I do want /rescue to be small and I want it to compile
quickly.  But I mostly want it to be useful to the people
who need it.

> I kind of like the idea of having 'vi' available, ...

I'm personally tempted to remove vi/ex from /rescue.
I originally put it in based on my experience recovering systems
where I needed to edit configure files.  But, I've not managed to
come up with a scenario where a broken config file would break /bin.
If that's the case, then vi isn't needed in /rescue, since the
purpose of /rescue is to repair a broken /bin, /sbin, /lib.  Once
those are working, you can mount /usr and have access to /usr/bin/vi.

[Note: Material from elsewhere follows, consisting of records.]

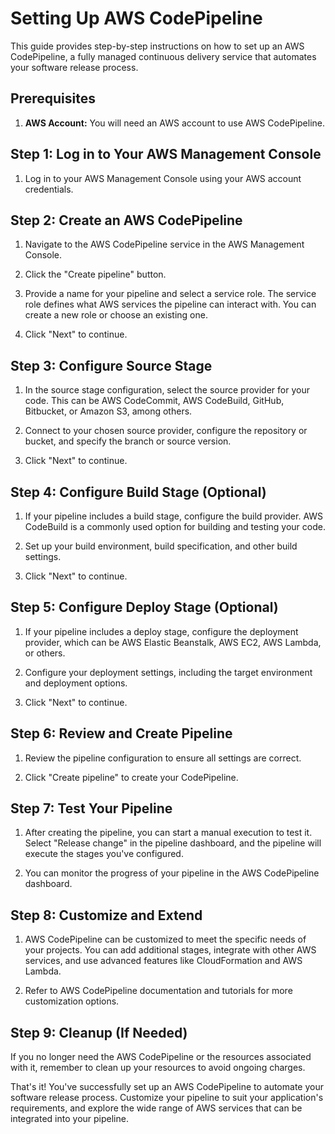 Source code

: # Setting Up AWS CodePipeline

This guide provides step-by-step instructions on how to set up an AWS CodePipeline, a fully managed continuous delivery service that automates your software release process.

## Prerequisites

1. **AWS Account:** You will need an AWS account to use AWS CodePipeline.

## Step 1: Log in to Your AWS Management Console

1. Log in to your AWS Management Console using your AWS account credentials.

## Step 2: Create an AWS CodePipeline

1. Navigate to the AWS CodePipeline service in the AWS Management Console.

2. Click the "Create pipeline" button.

3. Provide a name for your pipeline and select a service role. The service role defines what AWS services the pipeline can interact with. You can create a new role or choose an existing one.

4. Click "Next" to continue.

## Step 3: Configure Source Stage

1. In the source stage configuration, select the source provider for your code. This can be AWS CodeCommit, AWS CodeBuild, GitHub, Bitbucket, or Amazon S3, among others.

2. Connect to your chosen source provider, configure the repository or bucket, and specify the branch or source version.

3. Click "Next" to continue.

## Step 4: Configure Build Stage (Optional)

1. If your pipeline includes a build stage, configure the build provider. AWS CodeBuild is a commonly used option for building and testing your code.

2. Set up your build environment, build specification, and other build settings.

3. Click "Next" to continue.

## Step 5: Configure Deploy Stage (Optional)

1. If your pipeline includes a deploy stage, configure the deployment provider, which can be AWS Elastic Beanstalk, AWS EC2, AWS Lambda, or others.

2. Configure your deployment settings, including the target environment and deployment options.

3. Click "Next" to continue.

## Step 6: Review and Create Pipeline

1. Review the pipeline configuration to ensure all settings are correct.

2. Click "Create pipeline" to create your CodePipeline.

## Step 7: Test Your Pipeline

1. After creating the pipeline, you can start a manual execution to test it. Select "Release change" in the pipeline dashboard, and the pipeline will execute the stages you've configured.

2. You can monitor the progress of your pipeline in the AWS CodePipeline dashboard.

## Step 8: Customize and Extend

1. AWS CodePipeline can be customized to meet the specific needs of your projects. You can add additional stages, integrate with other AWS services, and use advanced features like CloudFormation and AWS Lambda.

2. Refer to AWS CodePipeline documentation and tutorials for more customization options.

## Step 9: Cleanup (If Needed)

If you no longer need the AWS CodePipeline or the resources associated with it, remember to clean up your resources to avoid ongoing charges.

That's it! You've successfully set up an AWS CodePipeline to automate your software release process. Customize your pipeline to suit your application's requirements, and explore the wide range of AWS services that can be integrated into your pipeline.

Contrary to what David claims, I don't think /rescue does need
to support all of the recovery actions that a static /s?bin
would support.  Rather, I think it only needs to support those
recovery actions necessary to repair /bin and /sbin if they break.
That could be a very small set of tools.  It is not necessarily a
subset of /bin and /sbin, however.  Unfortunately (or fortunately,
I suppose), few people seem to have actually needed /rescue, so we as
a community don't yet have enough experience to really tailor that

> .... disaster scenarios
> where you won't have something you need.  For some reason, I
> manage to hit those every few months.

The only way to find out what's truly necessary in /rescue
is to pay attention to people who actually use it.  If
someone knows they'll never use it, NO_RESCUE has been shown
to measurably reduce buildworld times.

> I doubt there is any perfect answer which will satisfy
> everyone, but perhaps we can recognize that and figure out
> some flexible middle ground.

That's exactly what I'm trying to do.